Wednesday, February 27, 2013

blood and poetry


I memorized a poem this weekend. It was at the moment when bloody knuckles no longer seemed beautiful or valiant, but, instead, a far weaker symbol. The line between glory and pain is thread-thin, but chasm-deep. A line like a scar.

You do not have to be good. If you tell me to count the stars, I will chase the number, not the promise. In the vastness, I will lose sight of the mercy.

You do not have to walk on your knees for a hundred miles through the desert, repenting. Memorizing a poem has a vastly different character when it isn't for a grade. You read the words aloud a hundred times, over and over, tracing it into your skin and your soul. Sometimes, you need to hear the kindness in your own voice.

Tell me about despair, yours, and I will tell you mine. You whisper it, sleepless in bed. It's a prayer. You get quieter as you go on. It's a lullaby. Meanwhile, the world goes on.

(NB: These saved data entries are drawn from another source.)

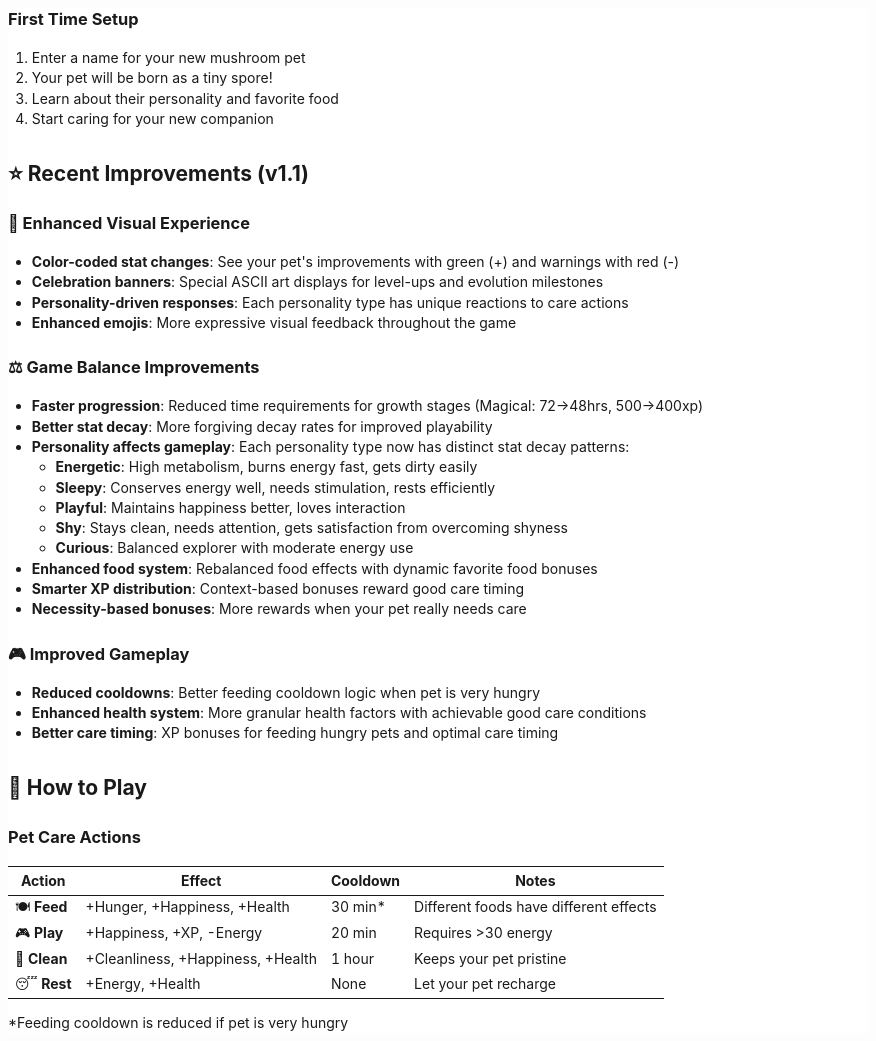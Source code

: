 ### First Time Setup

1. Enter a name for your new mushroom pet
2. Your pet will be born as a tiny spore!
3. Learn about their personality and favorite food
4. Start caring for your new companion

## ⭐ Recent Improvements (v1.1)

### 🎨 Enhanced Visual Experience
- **Color-coded stat changes**: See your pet's improvements with green (+) and warnings with red (-)
- **Celebration banners**: Special ASCII art displays for level-ups and evolution milestones
- **Personality-driven responses**: Each personality type has unique reactions to care actions
- **Enhanced emojis**: More expressive visual feedback throughout the game

### ⚖️ Game Balance Improvements
- **Faster progression**: Reduced time requirements for growth stages (Magical: 72→48hrs, 500→400xp)
- **Better stat decay**: More forgiving decay rates for improved playability
- **Personality affects gameplay**: Each personality type now has distinct stat decay patterns:
  - **Energetic**: High metabolism, burns energy fast, gets dirty easily
  - **Sleepy**: Conserves energy well, needs stimulation, rests efficiently  
  - **Playful**: Maintains happiness better, loves interaction
  - **Shy**: Stays clean, needs attention, gets satisfaction from overcoming shyness
  - **Curious**: Balanced explorer with moderate energy use
- **Enhanced food system**: Rebalanced food effects with dynamic favorite food bonuses
- **Smarter XP distribution**: Context-based bonuses reward good care timing
- **Necessity-based bonuses**: More rewards when your pet really needs care

### 🎮 Improved Gameplay
- **Reduced cooldowns**: Better feeding cooldown logic when pet is very hungry
- **Enhanced health system**: More granular health factors with achievable good care conditions
- **Better care timing**: XP bonuses for feeding hungry pets and optimal care timing

## 🎯 How to Play

### Pet Care Actions

| Action | Effect | Cooldown | Notes |
|--------|--------|----------|-------|
| 🍽️ **Feed** | +Hunger, +Happiness, +Health | 30 min* | Different foods have different effects |
| 🎮 **Play** | +Happiness, +XP, -Energy | 20 min | Requires >30 energy |
| 🧼 **Clean** | +Cleanliness, +Happiness, +Health | 1 hour | Keeps your pet pristine |
| 😴 **Rest** | +Energy, +Health | None | Let your pet recharge |

*Feeding cooldown is reduced if pet is very hungry
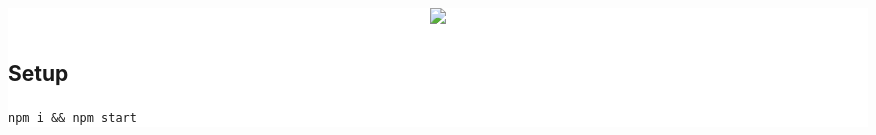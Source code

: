 <p align="center">
<img src="https://www.htmlhints.com/image/react/reactWeatherApp.png" width="100%">
</p>


 
## Setup

```
npm i && npm start
```
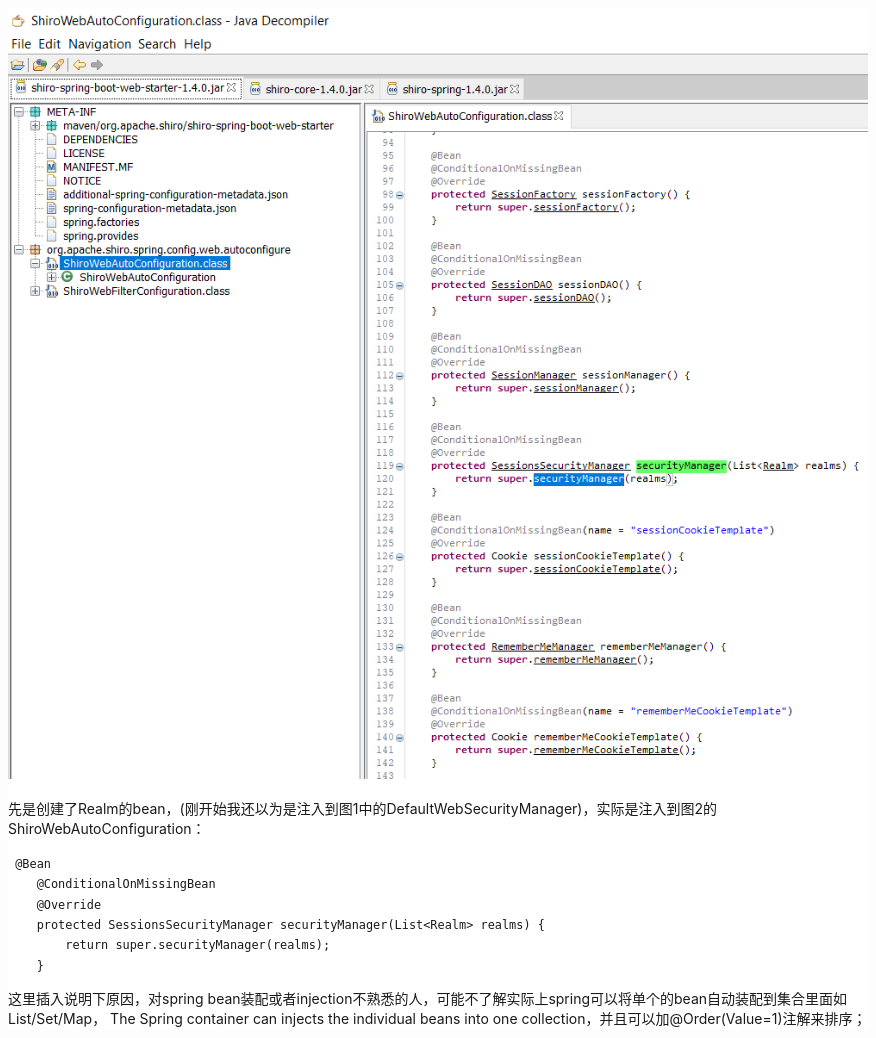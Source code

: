 ![](/docs/docs_image/software/buildingblock/shiro02_p2.png)

先是创建了Realm的bean，(刚开始我还以为是注入到图1中的DefaultWebSecurityManager)，实际是注入到图2的ShiroWebAutoConfiguration：
```
 @Bean
    @ConditionalOnMissingBean
    @Override
    protected SessionsSecurityManager securityManager(List<Realm> realms) {
        return super.securityManager(realms);
    }
```
这里插入说明下原因，对spring bean装配或者injection不熟悉的人，可能不了解实际上spring可以将单个的bean自动装配到集合里面如List/Set/Map，
The Spring container can injects the individual beans into one collection，并且可以加@Order(Value=1)注解来排序；
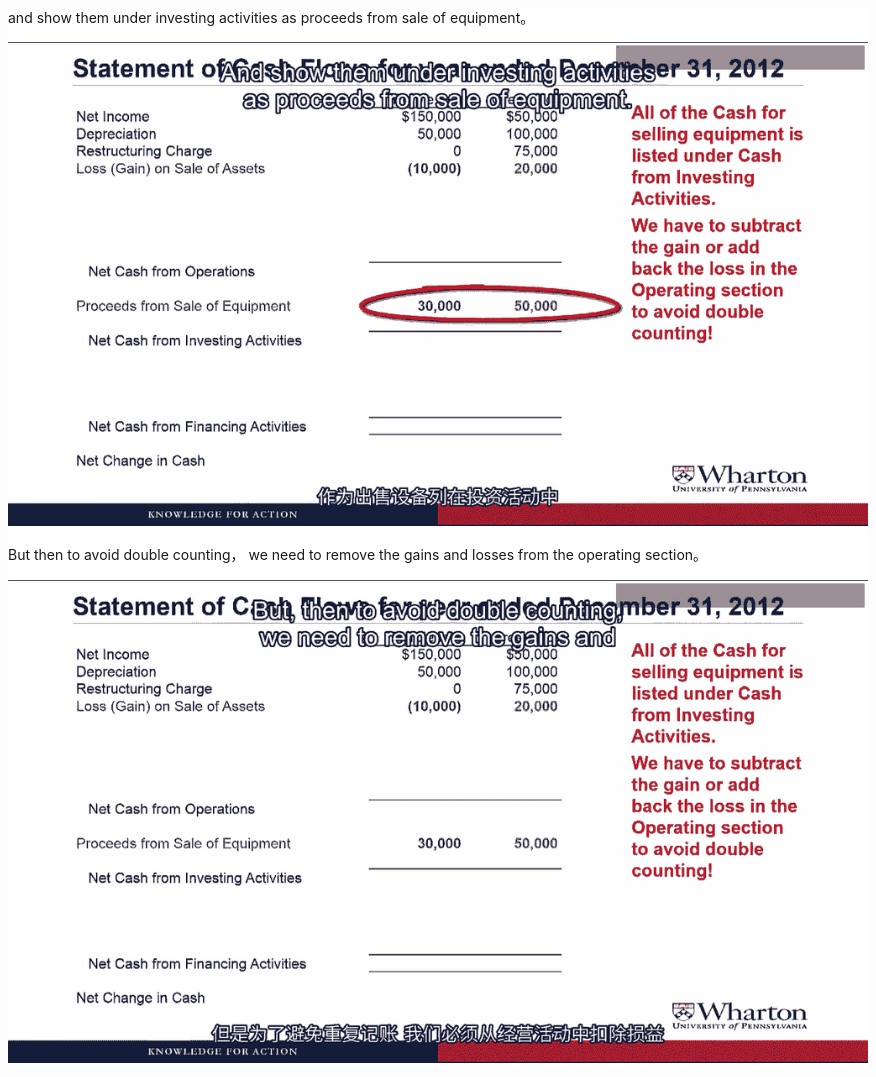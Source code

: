 and show them under investing activities as proceeds from sale of equipment。

![](img/842cfce7b196627e88d1a214c4ad34e8_80.png)

But then to avoid double counting， we need to remove the gains and losses from the operating section。

![](img/842cfce7b196627e88d1a214c4ad34e8_82.png)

Whoever you are, no matter how lonely You scream it alone in your car, make yourself promises instead of threats. the world offers itself to your imagination

Calls to you like the wild geese –– harsh and exciting You scribble it along the bottom of your class notes, heavy black ink lace.

over and over announcing your place in the family of things.

Your scars will fade with time. The poem will dim. There will come a time when your glass soul will need a different prayer.

But today, with the marks of a struggle still fresh on my skin, I need to steal someone else's words. I need to steal them and keep them for my own; use them to tell myself the things I haven't learned to say.